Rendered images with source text
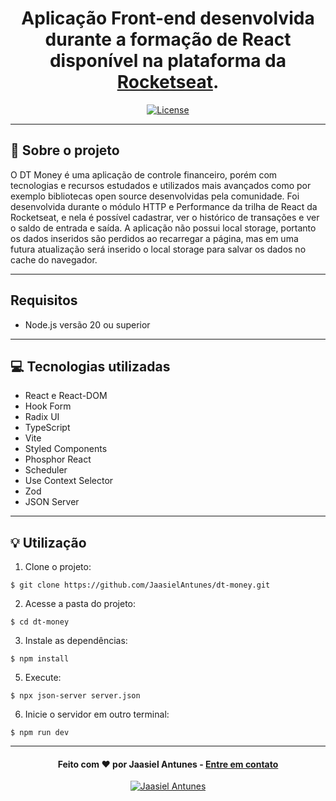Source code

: <h1 align="center">
  Aplicação Front-end desenvolvida durante a formação de React disponível na plataforma da <a href="https://app.rocketseat.com.br/home">Rocketseat</a>.
</h1>

<p align="center">
  <a href="LICENSE"><img  src="https://img.shields.io/github/license/Ileriayo/markdown-badges?style=for-the-badge" alt="License"></a>
</p>

---

## 📁 Sobre o projeto

O DT Money é uma aplicação de controle financeiro, porém com tecnologias e recursos estudados e utilizados mais avançados como por exemplo bibliotecas open source desenvolvidas pela comunidade. 
Foi desenvolvida durante o módulo HTTP e Performance da trilha de React da Rocketseat, e nela é possível cadastrar, ver o histórico de transações e ver o saldo de entrada e saída.
A aplicação não possui local storage, portanto os dados inseridos são perdidos ao recarregar a página, mas em uma futura atualização será inserido o local storage para salvar os dados no cache do navegador.

---

## Requisitos

- Node.js versão 20 ou superior

---

## 💻 Tecnologias utilizadas

- React e React-DOM
- Hook Form
- Radix UI
- TypeScript
- Vite
- Styled Components
- Phosphor React
- Scheduler
- Use Context Selector
- Zod
- JSON Server

---

## 💡 Utilização
1. Clone o projeto:

```
$ git clone https://github.com/JaasielAntunes/dt-money.git
```

2. Acesse a pasta do projeto:

```
$ cd dt-money
```

3. Instale as dependências:

```
$ npm install
```

5. Execute:

```
$ npx json-server server.json
```

6. Inicie o servidor em outro terminal:

```
$ npm run dev
```

---

<h4 align="center">
  Feito com ❤️ por Jaasiel Antunes - <a href="mailto:contato.jaasiel@gmail.com.com">Entre em contato</a>
</h4>

<p align="center">
  <a href="https://www.linkedin.com/in/jaasiel-antunes-1517b41bb">
    <img alt="Jaasiel Antunes" src="https://img.shields.io/badge/LinkedIn-Jaasiel-0e76a8?style=flat&logoColor=white&logo=linkedin">
  </a>
</p>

Assigned task
Print each entry precisely as written; the pictures stay out.

Response
Source code

: <h1 align="center">
  Aplicação Front-end desenvolvida durante a formação de React disponível na plataforma da <a href="https://app.rocketseat.com.br/home">Rocketseat</a>.
</h1>

<p align="center">
  <a href="LICENSE"><img  src="https://img.shields.io/github/license/Ileriayo/markdown-badges?style=for-the-badge" alt="License"></a>
</p>

---

## 📁 Sobre o projeto

O DT Money é uma aplicação de controle financeiro, porém com tecnologias e recursos estudados e utilizados mais avançados como por exemplo bibliotecas open source desenvolvidas pela comunidade. 
Foi desenvolvida durante o módulo HTTP e Performance da trilha de React da Rocketseat, e nela é possível cadastrar, ver o histórico de transações e ver o saldo de entrada e saída.
A aplicação não possui local storage, portanto os dados inseridos são perdidos ao recarregar a página, mas em uma futura atualização será inserido o local storage para salvar os dados no cache do navegador.

---

## Requisitos

- Node.js versão 20 ou superior

---

## 💻 Tecnologias utilizadas

- React e React-DOM
- Hook Form
- Radix UI
- TypeScript
- Vite
- Styled Components
- Phosphor React
- Scheduler
- Use Context Selector
- Zod
- JSON Server

---

## 💡 Utilização
1. Clone o projeto:

```
$ git clone https://github.com/JaasielAntunes/dt-money.git
```

2. Acesse a pasta do projeto:

```
$ cd dt-money
```

3. Instale as dependências:

```
$ npm install
```

5. Execute:

```
$ npx json-server server.json
```

6. Inicie o servidor em outro terminal:

```
$ npm run dev
```

---

<h4 align="center">
  Feito com ❤️ por Jaasiel Antunes - <a href="mailto:contato.jaasiel@gmail.com.com">Entre em contato</a>
</h4>

<p align="center">
  <a href="https://www.linkedin.com/in/jaasiel-antunes-1517b41bb">
    <img alt="Jaasiel Antunes" src="https://img.shields.io/badge/LinkedIn-Jaasiel-0e76a8?style=flat&logoColor=white&logo=linkedin">
  </a>
</p>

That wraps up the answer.